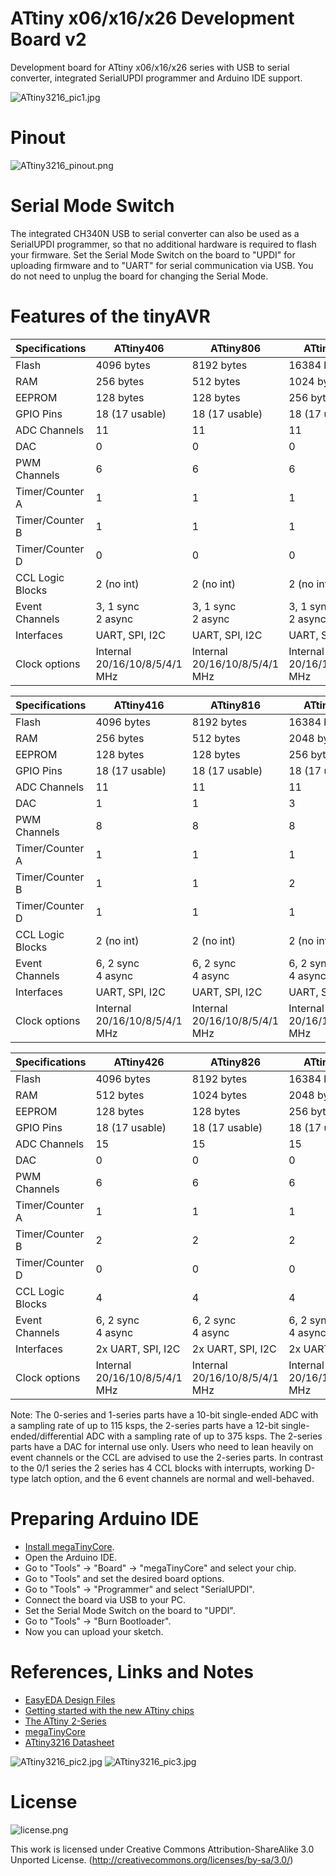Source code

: # ATtiny x06/x16/x26 Development Board v2
Development board for ATtiny x06/x16/x26 series with USB to serial converter, integrated SerialUPDI programmer and Arduino IDE support.

![ATtiny3216_pic1.jpg](https://raw.githubusercontent.com/wagiminator/AVR-Development-Boards/master/ATtiny3216_DevBoard_v2/documentation/ATtiny3216_DevBoard_v2_pic1.jpg)

# Pinout
![ATtiny3216_pinout.png](https://raw.githubusercontent.com/wagiminator/AVR-Development-Boards/master/ATtiny3216_DevBoard_v2/documentation/ATtiny3216_DevBoard_v2_pinout.png)

# Serial Mode Switch
The integrated CH340N USB to serial converter can also be used as a SerialUPDI programmer, so that no additional hardware is required to flash your firmware. Set the Serial Mode Switch on the board to "UPDI" for uploading firmware and to "UART" for serial communication via USB. You do not need to unplug the board for changing the Serial Mode.

# Features of the tinyAVR

 Specifications |   ATtiny406   |   ATtiny806   |  ATtiny1606
----------------|---------------|---------------|--------------
Flash           |    4096 bytes |    8192 bytes |   16384 bytes
RAM             |     256 bytes |     512 bytes |    1024 bytes
EEPROM          |     128 bytes |     128 bytes |     256 bytes
GPIO Pins       | 18 (17 usable)| 18 (17 usable)| 18 (17 usable)
ADC Channels    | 11 | 11 | 11
DAC             |  0 |  0 |  0
PWM Channels    |  6 |  6 |  6
Timer/Counter A |  1 |  1 |  1
Timer/Counter B |  1 |  1 |  1
Timer/Counter D |  0 |  0 |  0
CCL Logic Blocks | 2 (no int) | 2 (no int) | 2 (no int) | 2 (no int)
Event Channels   | 3, 1 sync<br/> 2 async | 3, 1 sync<br/> 2 async  | 3, 1 sync<br/> 2 async | 3, 1 sync<br/> 2 async
Interfaces | UART, SPI, I2C | UART, SPI, I2C | UART, SPI, I2C | UART, SPI, I2C
Clock options | Internal 20/16/10/8/5/4/1 MHz | Internal 20/16/10/8/5/4/1 MHz | Internal 20/16/10/8/5/4/1 MHz

 Specifications |   ATtiny416   |   ATtiny816   |  ATtiny1616   |   ATtiny3216
----------------|---------------|---------------|---------------|----------------
Flash           |    4096 bytes |    8192 bytes |   16384 bytes |   32768 bytes
RAM             |     256 bytes |     512 bytes |    2048 bytes |    2048 bytes
EEPROM          |     128 bytes |     128 bytes |     256 bytes |     256 bytes
GPIO Pins       | 18 (17 usable)| 18 (17 usable)| 18 (17 usable)| 18 (17 usable)
ADC Channels    | 11 | 11 | 11 | 11
DAC             |  1 |  1 |  3 |  3
PWM Channels    |  8 |  8 |  8 |  8
Timer/Counter A |  1 |  1 |  1 |  1
Timer/Counter B |  1 |  1 |  2 |  2
Timer/Counter D |  1 |  1 |  1 |  1
CCL Logic Blocks|  2 (no int) |  2 (no int) |      2 (no int) |  2 (no int)
Event Channels  | 6, 2 sync<br/> 4 async | 6, 2 sync<br/> 4 async | 6, 2 sync<br/> 4 async | 6, 2 sync<br/> 4 async |
Interfaces | UART, SPI, I2C | UART, SPI, I2C | UART, SPI, I2C | UART, SPI, I2C
Clock options | Internal 20/16/10/8/5/4/1 MHz | Internal 20/16/10/8/5/4/1 MHz | Internal 20/16/10/8/5/4/1 MHz | Internal 20/16/10/8/5/4/1 MHz

 Specifications |    ATtiny426   |   ATtiny826   |   ATtiny1626  |  ATtiny3226   
----------------|----------------|---------------|---------------|---------------
Flash           |     4096 bytes |    8192 bytes |   16384 bytes |   32768 bytes 
RAM             |      512 bytes |    1024 bytes |    2048 bytes |    3072 bytes 
EEPROM          |      128 bytes |     128 bytes |     256 bytes |     256 bytes 
GPIO Pins       | 18 (17 usable) | 18 (17 usable)| 18 (17 usable)| 18 (17 usable)
ADC Channels    | 15 | 15 | 15 | 15
DAC             |  0 |  0 |  0 |  0
PWM Channels    |  6 |  6 |  6 |  6
Timer/Counter A |  1 |  1 |  1 |  1
Timer/Counter B |  2 |  2 |  2 |  2
Timer/Counter D |  0 |  0 |  0 |  0
CCL Logic Blocks|  4 |  4 |  4 |  4
Event Channels  | 6, 2 sync<br/> 4 async | 6, 2 sync<br/> 4 async | 6, 2 sync<br/> 4 async | 6, 2 sync<br/> 4 async |
Interfaces | 2x UART, SPI, I2C | 2x UART, SPI, I2C | 2x UART, SPI, I2C | 2x UART, SPI, I2C
Clock options | Internal 20/16/10/8/5/4/1 MHz | Internal 20/16/10/8/5/4/1 MHz | Internal 20/16/10/8/5/4/1 MHz | Internal 20/16/10/8/5/4/1 MHz

Note: The 0-series and 1-series parts have a 10-bit single-ended ADC with a sampling rate of up to 115 ksps, the 2-series parts have a 12-bit single-ended/differential ADC with a sampling rate of up to 375 ksps. The 2-series parts have a DAC for internal use only.
Users who need to lean heavily on event channels or the CCL are advised to use the 2-series parts. In contrast to the 0/1 series the 2 series has 4 CCL blocks with interrupts, working D-type latch option, and the 6 event channels are normal and well-behaved.

# Preparing Arduino IDE
- [Install megaTinyCore](https://github.com/SpenceKonde/megaTinyCore/blob/master/Installation.md).
- Open the Arduino IDE.
- Go to "Tools" -> "Board" -> "megaTinyCore" and select your chip.
- Go to "Tools" and set the desired board options.
- Go to "Tools" -> "Programmer" and select "SerialUPDI".
- Connect the board via USB to your PC.
- Set the Serial Mode Switch on the board to "UPDI".
- Go to "Tools" -> "Burn Bootloader".
- Now you can upload your sketch.

# References, Links and Notes
- [EasyEDA Design Files](https://oshwlab.com/wagiminator/y-attiny3216-development-board-smd_copy_copy)
- [Getting started with the new ATtiny chips](http://www.technoblogy.com/show?2OCH)
- [The ATtiny 2-Series](http://www.technoblogy.com/show?3UKF)
- [megaTinyCore](https://github.com/SpenceKonde/megaTinyCore)
- [ATtiny3216 Datasheet](https://ww1.microchip.com/downloads/aemDocuments/documents/MCU08/ProductDocuments/DataSheets/ATtiny3216-17-DataSheet-DS40002205A.pdf)

![ATtiny3216_pic2.jpg](https://raw.githubusercontent.com/wagiminator/AVR-Development-Boards/master/ATtiny3216_DevBoard_v2/documentation/ATtiny3216_DevBoard_v2_pic2.jpg)
![ATtiny3216_pic3.jpg](https://raw.githubusercontent.com/wagiminator/AVR-Development-Boards/master/ATtiny3216_DevBoard_v2/documentation/ATtiny3216_DevBoard_v2_pic3.jpg)

# License

![license.png](https://i.creativecommons.org/l/by-sa/3.0/88x31.png)

This work is licensed under Creative Commons Attribution-ShareAlike 3.0 Unported License. 
(http://creativecommons.org/licenses/by-sa/3.0/)
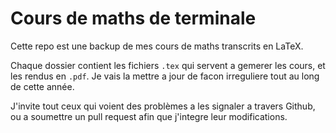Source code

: # Cours de maths de terminale

Cette repo est une backup de mes cours de maths transcrits en LaTeX.

Chaque dossier contient les fichiers `.tex` qui servent a gemerer les cours, et les rendus en `.pdf`.
Je vais la mettre a jour de facon irreguliere tout au long de cette année.

J'invite tout ceux qui voient des problèmes a les signaler a travers Github, ou a soumettre un pull request afin que j'integre leur modifications.

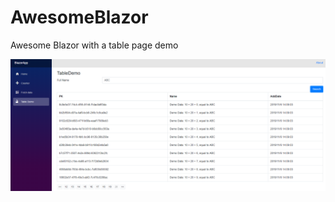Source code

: # AwesomeBlazor
Awesome Blazor with a table page demo
<div><img src="https://raw.githubusercontent.com/qiuhaotc/AwesomeBlazor/master/Desc/Demo.png"/></div>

⁂

AIM OF THE EXERCISE: In the answer, all of the material should appear exactly as given, with no picture carried over.

EXERCISE RESULT:
Source code

: # ATtiny x06/x16/x26 Development Board v2
Development board for ATtiny x06/x16/x26 series with USB to serial converter, integrated SerialUPDI programmer and Arduino IDE support.

![ATtiny3216_pic1.jpg](https://raw.githubusercontent.com/wagiminator/AVR-Development-Boards/master/ATtiny3216_DevBoard_v2/documentation/ATtiny3216_DevBoard_v2_pic1.jpg)

# Pinout
![ATtiny3216_pinout.png](https://raw.githubusercontent.com/wagiminator/AVR-Development-Boards/master/ATtiny3216_DevBoard_v2/documentation/ATtiny3216_DevBoard_v2_pinout.png)

# Serial Mode Switch
The integrated CH340N USB to serial converter can also be used as a SerialUPDI programmer, so that no additional hardware is required to flash your firmware. Set the Serial Mode Switch on the board to "UPDI" for uploading firmware and to "UART" for serial communication via USB. You do not need to unplug the board for changing the Serial Mode.

# Features of the tinyAVR

 Specifications |   ATtiny406   |   ATtiny806   |  ATtiny1606
----------------|---------------|---------------|--------------
Flash           |    4096 bytes |    8192 bytes |   16384 bytes
RAM             |     256 bytes |     512 bytes |    1024 bytes
EEPROM          |     128 bytes |     128 bytes |     256 bytes
GPIO Pins       | 18 (17 usable)| 18 (17 usable)| 18 (17 usable)
ADC Channels    | 11 | 11 | 11
DAC             |  0 |  0 |  0
PWM Channels    |  6 |  6 |  6
Timer/Counter A |  1 |  1 |  1
Timer/Counter B |  1 |  1 |  1
Timer/Counter D |  0 |  0 |  0
CCL Logic Blocks | 2 (no int) | 2 (no int) | 2 (no int) | 2 (no int)
Event Channels   | 3, 1 sync<br/> 2 async | 3, 1 sync<br/> 2 async  | 3, 1 sync<br/> 2 async | 3, 1 sync<br/> 2 async
Interfaces | UART, SPI, I2C | UART, SPI, I2C | UART, SPI, I2C | UART, SPI, I2C
Clock options | Internal 20/16/10/8/5/4/1 MHz | Internal 20/16/10/8/5/4/1 MHz | Internal 20/16/10/8/5/4/1 MHz

 Specifications |   ATtiny416   |   ATtiny816   |  ATtiny1616   |   ATtiny3216
----------------|---------------|---------------|---------------|----------------
Flash           |    4096 bytes |    8192 bytes |   16384 bytes |   32768 bytes
RAM             |     256 bytes |     512 bytes |    2048 bytes |    2048 bytes
EEPROM          |     128 bytes |     128 bytes |     256 bytes |     256 bytes
GPIO Pins       | 18 (17 usable)| 18 (17 usable)| 18 (17 usable)| 18 (17 usable)
ADC Channels    | 11 | 11 | 11 | 11
DAC             |  1 |  1 |  3 |  3
PWM Channels    |  8 |  8 |  8 |  8
Timer/Counter A |  1 |  1 |  1 |  1
Timer/Counter B |  1 |  1 |  2 |  2
Timer/Counter D |  1 |  1 |  1 |  1
CCL Logic Blocks|  2 (no int) |  2 (no int) |      2 (no int) |  2 (no int)
Event Channels  | 6, 2 sync<br/> 4 async | 6, 2 sync<br/> 4 async | 6, 2 sync<br/> 4 async | 6, 2 sync<br/> 4 async |
Interfaces | UART, SPI, I2C | UART, SPI, I2C | UART, SPI, I2C | UART, SPI, I2C
Clock options | Internal 20/16/10/8/5/4/1 MHz | Internal 20/16/10/8/5/4/1 MHz | Internal 20/16/10/8/5/4/1 MHz | Internal 20/16/10/8/5/4/1 MHz

 Specifications |    ATtiny426   |   ATtiny826   |   ATtiny1626  |  ATtiny3226   
----------------|----------------|---------------|---------------|---------------
Flash           |     4096 bytes |    8192 bytes |   16384 bytes |   32768 bytes 
RAM             |      512 bytes |    1024 bytes |    2048 bytes |    3072 bytes 
EEPROM          |      128 bytes |     128 bytes |     256 bytes |     256 bytes 
GPIO Pins       | 18 (17 usable) | 18 (17 usable)| 18 (17 usable)| 18 (17 usable)
ADC Channels    | 15 | 15 | 15 | 15
DAC             |  0 |  0 |  0 |  0
PWM Channels    |  6 |  6 |  6 |  6
Timer/Counter A |  1 |  1 |  1 |  1
Timer/Counter B |  2 |  2 |  2 |  2
Timer/Counter D |  0 |  0 |  0 |  0
CCL Logic Blocks|  4 |  4 |  4 |  4
Event Channels  | 6, 2 sync<br/> 4 async | 6, 2 sync<br/> 4 async | 6, 2 sync<br/> 4 async | 6, 2 sync<br/> 4 async |
Interfaces | 2x UART, SPI, I2C | 2x UART, SPI, I2C | 2x UART, SPI, I2C | 2x UART, SPI, I2C
Clock options | Internal 20/16/10/8/5/4/1 MHz | Internal 20/16/10/8/5/4/1 MHz | Internal 20/16/10/8/5/4/1 MHz | Internal 20/16/10/8/5/4/1 MHz

Note: The 0-series and 1-series parts have a 10-bit single-ended ADC with a sampling rate of up to 115 ksps, the 2-series parts have a 12-bit single-ended/differential ADC with a sampling rate of up to 375 ksps. The 2-series parts have a DAC for internal use only.
Users who need to lean heavily on event channels or the CCL are advised to use the 2-series parts. In contrast to the 0/1 series the 2 series has 4 CCL blocks with interrupts, working D-type latch option, and the 6 event channels are normal and well-behaved.

# Preparing Arduino IDE
- [Install megaTinyCore](https://github.com/SpenceKonde/megaTinyCore/blob/master/Installation.md).
- Open the Arduino IDE.
- Go to "Tools" -> "Board" -> "megaTinyCore" and select your chip.
- Go to "Tools" and set the desired board options.
- Go to "Tools" -> "Programmer" and select "SerialUPDI".
- Connect the board via USB to your PC.
- Set the Serial Mode Switch on the board to "UPDI".
- Go to "Tools" -> "Burn Bootloader".
- Now you can upload your sketch.

# References, Links and Notes
- [EasyEDA Design Files](https://oshwlab.com/wagiminator/y-attiny3216-development-board-smd_copy_copy)
- [Getting started with the new ATtiny chips](http://www.technoblogy.com/show?2OCH)
- [The ATtiny 2-Series](http://www.technoblogy.com/show?3UKF)
- [megaTinyCore](https://github.com/SpenceKonde/megaTinyCore)
- [ATtiny3216 Datasheet](https://ww1.microchip.com/downloads/aemDocuments/documents/MCU08/ProductDocuments/DataSheets/ATtiny3216-17-DataSheet-DS40002205A.pdf)

![ATtiny3216_pic2.jpg](https://raw.githubusercontent.com/wagiminator/AVR-Development-Boards/master/ATtiny3216_DevBoard_v2/documentation/ATtiny3216_DevBoard_v2_pic2.jpg)
![ATtiny3216_pic3.jpg](https://raw.githubusercontent.com/wagiminator/AVR-Development-Boards/master/ATtiny3216_DevBoard_v2/documentation/ATtiny3216_DevBoard_v2_pic3.jpg)

# License

![license.png](https://i.creativecommons.org/l/by-sa/3.0/88x31.png)

This work is licensed under Creative Commons Attribution-ShareAlike 3.0 Unported License. 
(http://creativecommons.org/licenses/by-sa/3.0/)
Source code

: # Cours de maths de terminale

Cette repo est une backup de mes cours de maths transcrits en LaTeX.

Chaque dossier contient les fichiers `.tex` qui servent a gemerer les cours, et les rendus en `.pdf`.
Je vais la mettre a jour de facon irreguliere tout au long de cette année.

J'invite tout ceux qui voient des problèmes a les signaler a travers Github, ou a soumettre un pull request afin que j'integre leur modifications.

Source code

: # AwesomeBlazor
Awesome Blazor with a table page demo
<div><img src="https://raw.githubusercontent.com/qiuhaotc/AwesomeBlazor/master/Desc/Demo.png"/></div>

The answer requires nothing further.